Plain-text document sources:
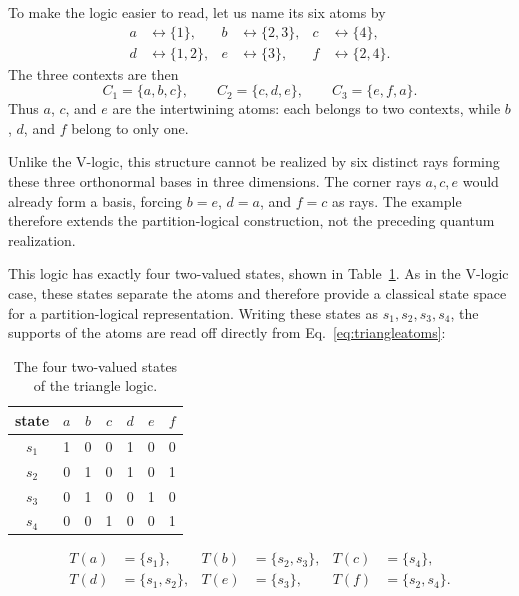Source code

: \documentclass[
  10pt,
  twocolumn,
  aps,
  pra,
  showkeys,
  amsmath,amssymb,
  longbibliography
]{revtex4-2}
\begin{document}
To make the logic easier to read, let us name its six atoms by
\begin{align}
a &\leftrightarrow \{1\},
&
b &\leftrightarrow \{2,3\},
&
c &\leftrightarrow \{4\},
\nonumber\\
d &\leftrightarrow \{1,2\},
&
e &\leftrightarrow \{3\},
&
f &\leftrightarrow \{2,4\}.
\label{eq:triangleatoms}
\end{align}
The three contexts are then
\begin{equation}
C_1=\{a,b,c\},
\qquad
C_2=\{c,d,e\},
\qquad
C_3=\{e,f,a\}.
\end{equation}
Thus \(a\), \(c\), and \(e\) are the intertwining atoms: each belongs to two contexts, while \(b\), \(d\), and \(f\) belong to only one.

Unlike the V-logic, this structure cannot be realized by six distinct rays forming these three orthonormal bases in three dimensions. The corner rays \(a,c,e\) would already form a basis, forcing \(b=e\), \(d=a\), and \(f=c\) as rays. The example therefore extends the partition-logical construction, not the preceding quantum realization.

This logic has exactly four two-valued states, shown in Table~\ref{tab:trianglestates}. As in the V-logic case, these states separate the atoms and therefore provide a classical state space for a partition-logical representation. Writing these states as \(s_1,s_2,s_3,s_4\), the supports of the atoms are read off directly from Eq.~\eqref{eq:triangleatoms}:

\begin{table}[t]
\caption{The four two-valued states of the triangle logic.}
\label{tab:trianglestates}
\begin{ruledtabular}
\begin{tabular}{c c c c c c c}
state & \(a\) & \(b\) & \(c\) & \(d\) & \(e\) & \(f\) \\
\hline
\(s_1\) & 1 & 0 & 0 & 1 & 0 & 0 \\
\(s_2\) & 0 & 1 & 0 & 1 & 0 & 1 \\
\(s_3\) & 0 & 1 & 0 & 0 & 1 & 0 \\
\(s_4\) & 0 & 0 & 1 & 0 & 0 & 1 \\
\end{tabular}
\end{ruledtabular}
\end{table}

\begin{align}
T(a)&=\{s_1\},
&
T(b)&=\{s_2,s_3\},
&
T(c)&=\{s_4\},
\nonumber\\
T(d)&=\{s_1,s_2\},
&
T(e)&=\{s_3\},
&
T(f)&=\{s_2,s_4\}.
\label{eq:trianglesupports}
\end{align}
\end{document}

Problem to solve:
Give the records a second time exactly, keeping the images out.

Result:
Source code

: \documentclass[
  10pt,
  twocolumn,
  aps,
  pra,
  showkeys,
  amsmath,amssymb,
  longbibliography
]{revtex4-2}
\begin{document}
To make the logic easier to read, let us name its six atoms by
\begin{align}
a &\leftrightarrow \{1\},
&
b &\leftrightarrow \{2,3\},
&
c &\leftrightarrow \{4\},
\nonumber\\
d &\leftrightarrow \{1,2\},
&
e &\leftrightarrow \{3\},
&
f &\leftrightarrow \{2,4\}.
\label{eq:triangleatoms}
\end{align}
The three contexts are then
\begin{equation}
C_1=\{a,b,c\},
\qquad
C_2=\{c,d,e\},
\qquad
C_3=\{e,f,a\}.
\end{equation}
Thus \(a\), \(c\), and \(e\) are the intertwining atoms: each belongs to two contexts, while \(b\), \(d\), and \(f\) belong to only one.

Unlike the V-logic, this structure cannot be realized by six distinct rays forming these three orthonormal bases in three dimensions. The corner rays \(a,c,e\) would already form a basis, forcing \(b=e\), \(d=a\), and \(f=c\) as rays. The example therefore extends the partition-logical construction, not the preceding quantum realization.

This logic has exactly four two-valued states, shown in Table~\ref{tab:trianglestates}. As in the V-logic case, these states separate the atoms and therefore provide a classical state space for a partition-logical representation. Writing these states as \(s_1,s_2,s_3,s_4\), the supports of the atoms are read off directly from Eq.~\eqref{eq:triangleatoms}:

\begin{table}[t]
\caption{The four two-valued states of the triangle logic.}
\label{tab:trianglestates}
\begin{ruledtabular}
\begin{tabular}{c c c c c c c}
state & \(a\) & \(b\) & \(c\) & \(d\) & \(e\) & \(f\) \\
\hline
\(s_1\) & 1 & 0 & 0 & 1 & 0 & 0 \\
\(s_2\) & 0 & 1 & 0 & 1 & 0 & 1 \\
\(s_3\) & 0 & 1 & 0 & 0 & 1 & 0 \\
\(s_4\) & 0 & 0 & 1 & 0 & 0 & 1 \\
\end{tabular}
\end{ruledtabular}
\end{table}

\begin{align}
T(a)&=\{s_1\},
&
T(b)&=\{s_2,s_3\},
&
T(c)&=\{s_4\},
\nonumber\\
T(d)&=\{s_1,s_2\},
&
T(e)&=\{s_3\},
&
T(f)&=\{s_2,s_4\}.
\label{eq:trianglesupports}
\end{align}
\end{document}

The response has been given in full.